The fog came in fast—faster than seemed natural, faster than any weather I'd seen in Charleston—swallowing the city behind us first, then the lights along the bridge, then the water below us, until we were walking through cloud, surrounded by white-gray nothing that muffled sound and made the world feel smaller, more intimate, more isolated.
By the time we reached the top of the span—farther than Sophie had wanted to go, farther than we'd planned—we couldn't see the harbor beneath us at all. Couldn't see the city we'd left behind or the shore ahead. Couldn't see anything except a few feet of walkway in either direction and the cables rising up into the mist like something from a dream.
She stopped, eyes closing, chest rising and falling as she pulled in deep breaths.
I waited beside her, not pushing, not talking, not doing anything except being present. Watching her face in the diffused light, the way the fog caught in her hair like something ethereal, like she was part of the landscape instead of separate from it.
Then a voice cut through the mist, billowing from somewhere ahead of us, distorted by the fog.
"Wyatt Dane."
My entire body went cold, every instinct I'd honed over years of combat firing at once, adrenaline flooding my system.
Klein.
He materialized from the fog like something conjured from nightmare, walking toward us with that same sleazy grin I'd seen at Mama P's, but his eyes were different now. Wild. Unhinged. Burning with something that looked like madness barely contained behind a thin veneer of control.
His hair was disheveled, sticking up at odd angles like he'd been running his hands through it obsessively for hours. His suit was rumpled, tie loosened and askew, collar unbuttoned. He looked like he hadn't slept in days, like something had broken inside him and he'd stopped caring about the facade.
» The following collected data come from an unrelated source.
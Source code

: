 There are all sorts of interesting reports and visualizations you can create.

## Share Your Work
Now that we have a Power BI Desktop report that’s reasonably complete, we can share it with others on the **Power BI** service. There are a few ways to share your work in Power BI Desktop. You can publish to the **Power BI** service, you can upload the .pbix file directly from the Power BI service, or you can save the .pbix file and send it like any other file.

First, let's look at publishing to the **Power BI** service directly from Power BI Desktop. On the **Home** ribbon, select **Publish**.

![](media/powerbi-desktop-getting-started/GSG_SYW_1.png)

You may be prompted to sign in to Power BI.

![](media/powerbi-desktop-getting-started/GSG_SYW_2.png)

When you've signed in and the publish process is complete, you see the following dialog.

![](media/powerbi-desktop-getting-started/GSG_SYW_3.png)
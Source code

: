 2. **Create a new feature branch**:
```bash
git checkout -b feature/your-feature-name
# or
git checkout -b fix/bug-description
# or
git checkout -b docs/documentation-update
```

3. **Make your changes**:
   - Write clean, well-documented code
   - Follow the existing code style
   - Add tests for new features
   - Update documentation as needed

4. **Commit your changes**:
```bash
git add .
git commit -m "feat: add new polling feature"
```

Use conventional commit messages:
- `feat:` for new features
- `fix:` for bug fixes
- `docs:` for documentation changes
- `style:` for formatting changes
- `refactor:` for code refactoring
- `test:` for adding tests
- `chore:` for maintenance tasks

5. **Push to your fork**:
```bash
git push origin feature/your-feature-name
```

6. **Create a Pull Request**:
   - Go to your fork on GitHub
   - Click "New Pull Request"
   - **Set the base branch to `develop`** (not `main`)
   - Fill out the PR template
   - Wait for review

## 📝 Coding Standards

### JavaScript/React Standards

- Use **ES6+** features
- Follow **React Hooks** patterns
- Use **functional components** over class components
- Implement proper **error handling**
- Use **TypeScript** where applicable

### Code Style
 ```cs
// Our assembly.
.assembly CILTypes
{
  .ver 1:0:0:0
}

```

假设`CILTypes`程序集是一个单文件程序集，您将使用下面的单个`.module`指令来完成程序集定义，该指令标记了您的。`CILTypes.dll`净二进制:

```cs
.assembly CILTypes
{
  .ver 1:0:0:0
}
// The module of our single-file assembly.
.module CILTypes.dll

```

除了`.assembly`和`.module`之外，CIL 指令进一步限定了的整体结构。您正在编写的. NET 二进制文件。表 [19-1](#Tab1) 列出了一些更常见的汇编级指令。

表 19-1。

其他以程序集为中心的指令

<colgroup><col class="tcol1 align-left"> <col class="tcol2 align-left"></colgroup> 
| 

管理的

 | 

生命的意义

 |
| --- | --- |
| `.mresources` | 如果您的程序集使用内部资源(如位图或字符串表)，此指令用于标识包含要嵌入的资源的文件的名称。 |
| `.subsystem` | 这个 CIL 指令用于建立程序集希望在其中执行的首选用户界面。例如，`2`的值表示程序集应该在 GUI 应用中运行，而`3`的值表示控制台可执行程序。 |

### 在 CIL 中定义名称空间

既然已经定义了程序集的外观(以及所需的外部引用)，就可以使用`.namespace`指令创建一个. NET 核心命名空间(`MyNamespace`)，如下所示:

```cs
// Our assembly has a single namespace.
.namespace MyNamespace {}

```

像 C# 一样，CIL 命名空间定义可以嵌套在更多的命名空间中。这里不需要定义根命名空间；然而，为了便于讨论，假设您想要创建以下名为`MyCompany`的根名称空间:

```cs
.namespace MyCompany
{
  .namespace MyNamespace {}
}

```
Something was deeply wrong with him—more wrong than the garden-variety asshole with a grudge I'd dealt with before.
He pointed a finger at me but spoke directly to Sophie, his voice dripping with contempt and something darker. "Do youknow the kind of criminal you're choosing to spend time with? The kind of man he really is underneath that heroic act?"
Every muscle in my body tensed, coiling tight, preparing for violence. But Sophie stepped forward slightly instead of back, chin lifting in defiance. "Wyatt didn't do anything wrong."
Klein laughed—sharp, bitter, the sound of a man who'd lost his grip on reality and found something twisted in its place. "You have no idea what he's done. What he's part of. What secrets he's keeping from you, even now."
Then his gaze snapped to me, eyes gleaming with something manic and triumphant, like he'd finally found the answer to a question that had been eating him alive. "I'm putting it all together, Dane. Victoria helped me see it—the patterns I couldn't see before. All the pieces are falling into place now. Your whole file is being dissected as we speak. Every deployment. Every mission. Every connection you've ever made."
Victoria. The name meant nothing to me, rang no bells, but clearly it meant everything to him.